Testing Deep Neural Networks on the Same-Different Task

Developing abstract reasoning abilities in neural networks is an important goal towards the achievement of human-like performances on many tasks. As of now, some works have tackled this problem, developing ad-hoc architectures and reaching overall good generalization performances. In this work we try to understand to what extent state-of-the-art convolutional neural networks for image classification are able to deal with a challenging abstract problem, the so-called same-different task. This problem consists in understanding if two random shapes inside the same image are the same or not. A recent work demonstrated that simple convolutional neural networks are almost unable to solve this problem. We extend their work, showing that ResNet-inspired architectures are able to learn, while VGG cannot converge. In light of this, we suppose that residual connections have some important role in the learning process, while the depth of the network seems not so relevant. In addition, we carry out some targeted tests on the converged architectures to figure out to what extent they are able to generalize to never seen patterns.
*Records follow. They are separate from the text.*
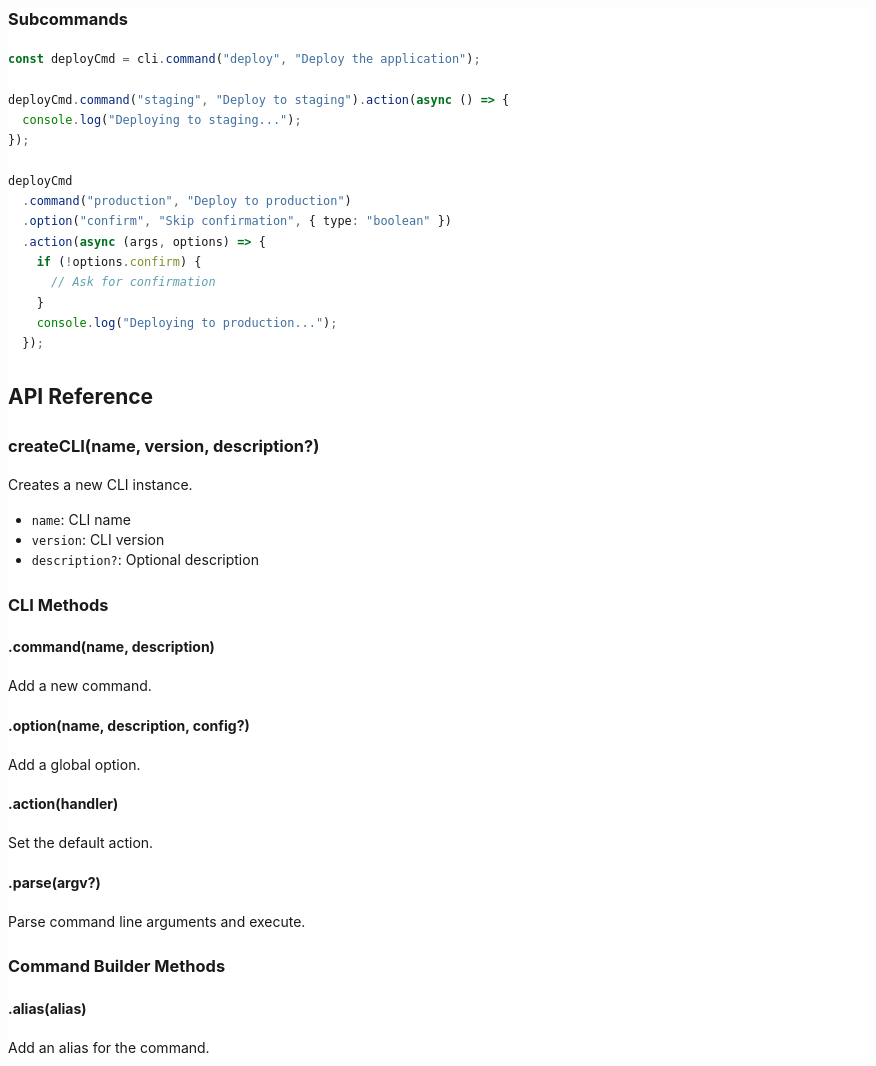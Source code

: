 ### Subcommands

```typescript
const deployCmd = cli.command("deploy", "Deploy the application");

deployCmd.command("staging", "Deploy to staging").action(async () => {
  console.log("Deploying to staging...");
});

deployCmd
  .command("production", "Deploy to production")
  .option("confirm", "Skip confirmation", { type: "boolean" })
  .action(async (args, options) => {
    if (!options.confirm) {
      // Ask for confirmation
    }
    console.log("Deploying to production...");
  });
```

## API Reference

### createCLI(name, version, description?)

Creates a new CLI instance.

- `name`: CLI name
- `version`: CLI version
- `description?`: Optional description

### CLI Methods

#### .command(name, description)

Add a new command.

#### .option(name, description, config?)

Add a global option.

#### .action(handler)

Set the default action.

#### .parse(argv?)

Parse command line arguments and execute.

### Command Builder Methods

#### .alias(alias)

Add an alias for the command.
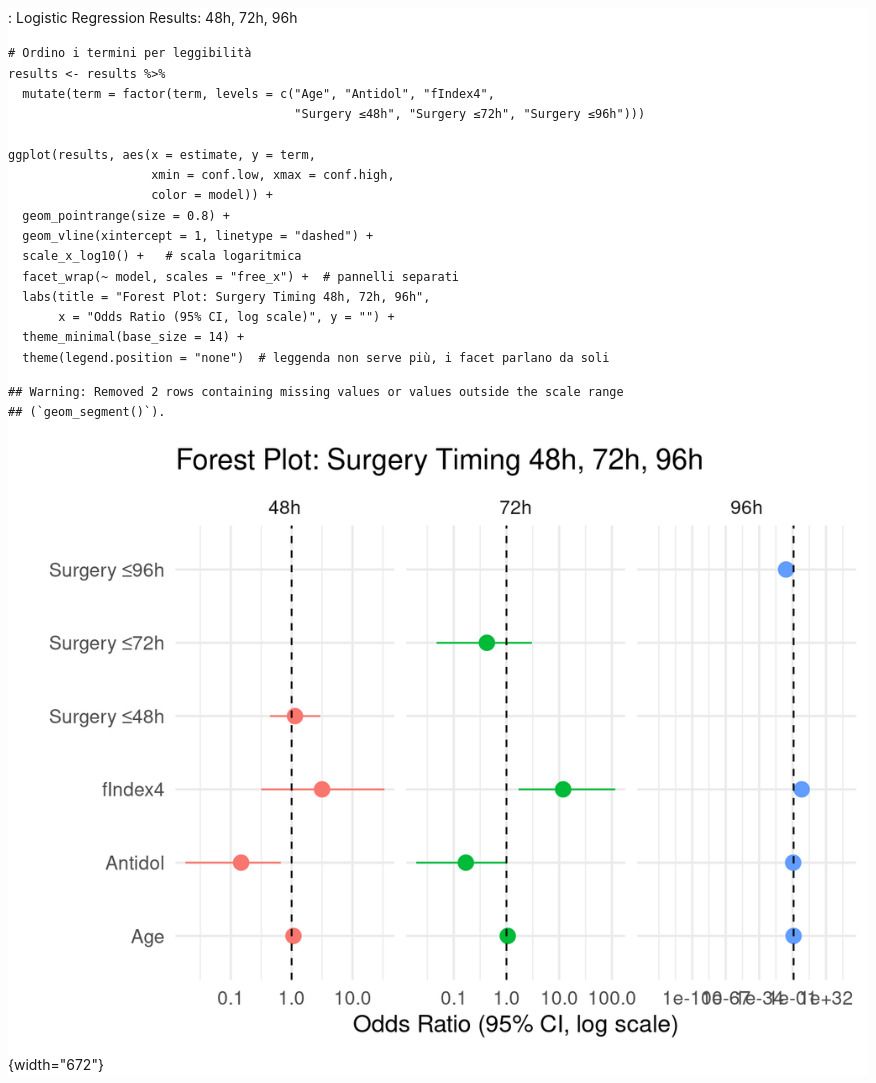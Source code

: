   : Logistic Regression Results: 48h, 72h, 96h

``` {.r}
# Ordino i termini per leggibilità
results <- results %>%
  mutate(term = factor(term, levels = c("Age", "Antidol", "fIndex4", 
                                        "Surgery ≤48h", "Surgery ≤72h", "Surgery ≤96h")))

ggplot(results, aes(x = estimate, y = term,
                    xmin = conf.low, xmax = conf.high,
                    color = model)) +
  geom_pointrange(size = 0.8) +
  geom_vline(xintercept = 1, linetype = "dashed") +
  scale_x_log10() +   # scala logaritmica
  facet_wrap(~ model, scales = "free_x") +  # pannelli separati
  labs(title = "Forest Plot: Surgery Timing 48h, 72h, 96h",
       x = "Odds Ratio (95% CI, log scale)", y = "") +
  theme_minimal(base_size = 14) +
  theme(legend.position = "none")  # leggenda non serve più, i facet parlano da soli
```

    ## Warning: Removed 2 rows containing missing values or values outside the scale range
    ## (`geom_segment()`).

![](./media/a577530ae079bcc4c931b254e8699d800904ba3d.png){width="672"}
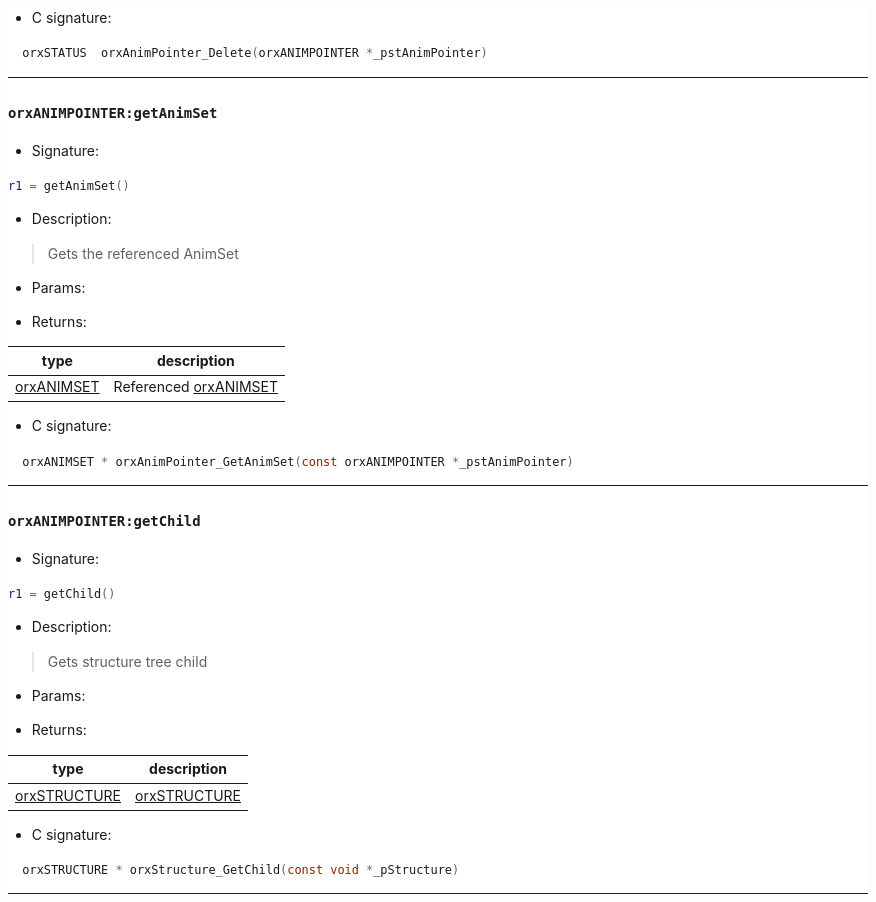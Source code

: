 * C signature:

```c
  orxSTATUS  orxAnimPointer_Delete(orxANIMPOINTER *_pstAnimPointer)
```

---

### **`orxANIMPOINTER:getAnimSet`**

* Signature:

```lua
r1 = getAnimSet()
```

* Description:

> Gets the referenced AnimSet

* Params:

* Returns:

type | description 
--- | ---
[orxANIMSET](./orxANIMSET.md)  | Referenced [orxANIMSET](./orxANIMSET.md) 

* C signature:

```c
  orxANIMSET * orxAnimPointer_GetAnimSet(const orxANIMPOINTER *_pstAnimPointer)
```

---

### **`orxANIMPOINTER:getChild`**

* Signature:

```lua
r1 = getChild()
```

* Description:

> Gets structure tree child

* Params:

* Returns:

type | description 
--- | ---
[orxSTRUCTURE](./orxSTRUCTURE.md)  | [orxSTRUCTURE](./orxSTRUCTURE.md) 

* C signature:

```c
  orxSTRUCTURE * orxStructure_GetChild(const void *_pStructure)
```

---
However, further investigation is needed in order to understand what are the architectural peculiarities and limits as far as abstract reasoning is concerned.

[1]  David Mascharka,et al.  Transparency by Design: Closing the Gap Between Performance and Interpretability in Visual Reasoning , 2018, 2018 IEEE/CVF Conference on Computer Vision and Pattern Recognition.

[2]  Razvan Pascanu,et al.  A simple neural network module for relational reasoning , 2017, NIPS.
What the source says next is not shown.